箱庭

葛葉さんという人がいた。女性で、イケブクロの中心からやや離れた住宅街の一軒家に住んでいる。兄貴よりは年上だと思うが、20代なのか30代なのか40代なのかははっきりとしない。はっきりさせる必要性を感じなかったというのが正しいかもしれない。年上の女性なんて、基本的にはそんなものだ。そして俺と関わる年上の女性の大半がそうであるように、葛葉さんは萬屋の常連だった。
三郎は葛葉さんのことを上客だとこっそり言っていた。嫌な弟の言うことに、しかも悪口じみたその物言いに、俺は毎回むっとしていたが、それでも間違ってはいないので何も言い返せない。
例えば、今テレビで放送しているどこそこの人気スイーツを食べたいけど長蛇の列に並ぶ元気がないので買ってきてほしい、とか。
飼い猫のトイレ砂が切れたので買ってきてほしい、とか。
レンタルDVDの返却期限が過ぎていて気まずいので代わりに返してきてほしい、とか。
猫が見せびらかしにきた戦利品の小鳥の死体の処理に大至急来てほしい、とか。
はまっているソシャゲのイベントを走って欲しい、とか。
常連なので例を挙げればきりがないが、大抵がそんなものだった。小鳥を庭に埋めるのはたしかにさみしい気持ちになったけれど、それでも見つかる保証のない犬猫の探索とか、身体能力を要するタイムセールの買い占めやなんかに比べれば、『楽勝』の一言に尽きる。そして支払いを済ませた後は、必ずお菓子や食事が振る舞われた。必ずだ。

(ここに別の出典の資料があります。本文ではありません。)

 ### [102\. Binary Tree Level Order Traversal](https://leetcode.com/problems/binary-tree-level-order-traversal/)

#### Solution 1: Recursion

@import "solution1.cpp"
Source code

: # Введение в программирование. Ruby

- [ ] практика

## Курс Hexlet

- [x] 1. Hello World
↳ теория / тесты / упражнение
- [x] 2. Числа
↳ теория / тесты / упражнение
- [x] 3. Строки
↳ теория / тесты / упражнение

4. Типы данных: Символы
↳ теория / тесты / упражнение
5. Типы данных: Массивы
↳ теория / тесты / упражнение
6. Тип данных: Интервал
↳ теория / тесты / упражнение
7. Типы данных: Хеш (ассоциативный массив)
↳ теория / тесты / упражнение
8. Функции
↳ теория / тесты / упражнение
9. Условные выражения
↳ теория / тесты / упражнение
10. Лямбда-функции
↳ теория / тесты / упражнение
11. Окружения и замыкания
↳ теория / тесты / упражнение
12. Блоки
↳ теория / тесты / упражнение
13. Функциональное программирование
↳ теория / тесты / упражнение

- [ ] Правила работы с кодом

ワンパターンになりがちな食卓事情を抱える男三兄弟にとって、これほど嬉しいことはなかった。
しかし一番嬉しかったのは、どうせ食べるなら一人よりも大勢の方が楽しいから、とせっせとハンバーグだのカツ丼だのを用意する葛葉さんの言葉に、どんなに目を凝らしても裏が見えなかったことかもしれない。萬屋を始めて随分経った今でも、両親がいないと知って憐憫の色で接してくる人間は一定数存在する。そうであれば自然と距離をとっていただろうが、葛葉さんはそういう慈善団体じみた空気とは無縁だった。

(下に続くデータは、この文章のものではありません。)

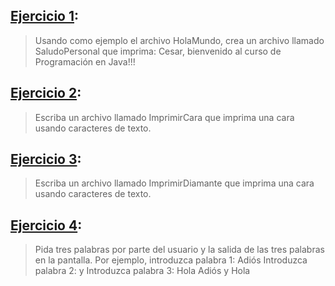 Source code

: ## [Ejercicio 1](https://github.com/EngineersSoftware/Dev_Senior_Ejercicios_Clase02/blob/main/SaludoPersonal.java):

> Usando como ejemplo el archivo HolaMundo, crea un archivo llamado SaludoPersonal que imprima: Cesar, bienvenido al curso de Programación en Java!!!

## [Ejercicio 2](https://github.com/EngineersSoftware/Dev_Senior_Ejercicios_Clase02/blob/main/ImprimirCara.java):

> Escriba un archivo llamado ImprimirCara que imprima una cara usando caracteres de texto.

## [Ejercicio 3](https://github.com/EngineersSoftware/Dev_Senior_Ejercicios_Clase02/blob/main/ImprimirDiamante.java):

> Escriba un archivo llamado ImprimirDiamante que imprima una cara usando caracteres de texto.

## [Ejercicio 4](https://github.com/EngineersSoftware/Dev_Senior_Ejercicios_Clase02/blob/main/SolicitudPalabras.java):

> Pida tres palabras por parte del usuario y la salida de las tres palabras en la pantalla. Por ejemplo, introduzca palabra 1: Adiós Introduzca palabra 2: y Introduzca palabra 3: Hola Adiós y Hola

そんな葛葉さんに呼び出され、俺は今日も葛葉さんの家の階段を上っている。今日の依頼は古本の整理で、一人でやると読み耽ってしまって片付けにならないので一緒にやって欲しいという、これまた楽勝の内容だった。
二階の廊下の奥にある葛葉さんの部屋では、床に散らばった本が俺を迎えた。戦いの痕跡ね、と葛葉さんは照れくさそうに笑う。

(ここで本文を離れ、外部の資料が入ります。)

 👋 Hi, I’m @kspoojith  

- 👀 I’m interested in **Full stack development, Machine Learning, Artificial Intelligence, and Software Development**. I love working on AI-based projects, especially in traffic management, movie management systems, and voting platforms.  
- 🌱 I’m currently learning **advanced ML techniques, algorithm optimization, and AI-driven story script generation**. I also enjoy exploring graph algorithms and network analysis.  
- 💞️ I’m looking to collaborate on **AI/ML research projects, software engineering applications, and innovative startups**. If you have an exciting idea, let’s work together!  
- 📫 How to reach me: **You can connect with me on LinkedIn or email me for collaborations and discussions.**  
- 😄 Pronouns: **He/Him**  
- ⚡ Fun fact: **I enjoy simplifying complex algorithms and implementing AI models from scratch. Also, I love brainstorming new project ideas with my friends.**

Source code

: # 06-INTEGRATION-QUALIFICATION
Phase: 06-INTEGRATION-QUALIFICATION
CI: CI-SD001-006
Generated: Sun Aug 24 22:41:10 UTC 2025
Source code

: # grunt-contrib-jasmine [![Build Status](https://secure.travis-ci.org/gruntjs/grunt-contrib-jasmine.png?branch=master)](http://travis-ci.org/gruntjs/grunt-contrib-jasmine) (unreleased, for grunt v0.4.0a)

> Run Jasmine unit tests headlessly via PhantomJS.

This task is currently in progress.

あくまで本を選ぶのは葛葉さんなので、基本的には俺は椅子に座ったままぼうっと葛葉さんの様子を眺めている。葛葉さんが本を選んで段ボールに入れるのを、そして本を開いて10秒たったら声をかけるのを、ひたすらに繰り返す。本棚は三つあったので、こりゃ眠くなりそうだ、と身構えたけれど、予想よりずっと早く終わった。結局捨てる本が一箱分にしかならなかったからだ。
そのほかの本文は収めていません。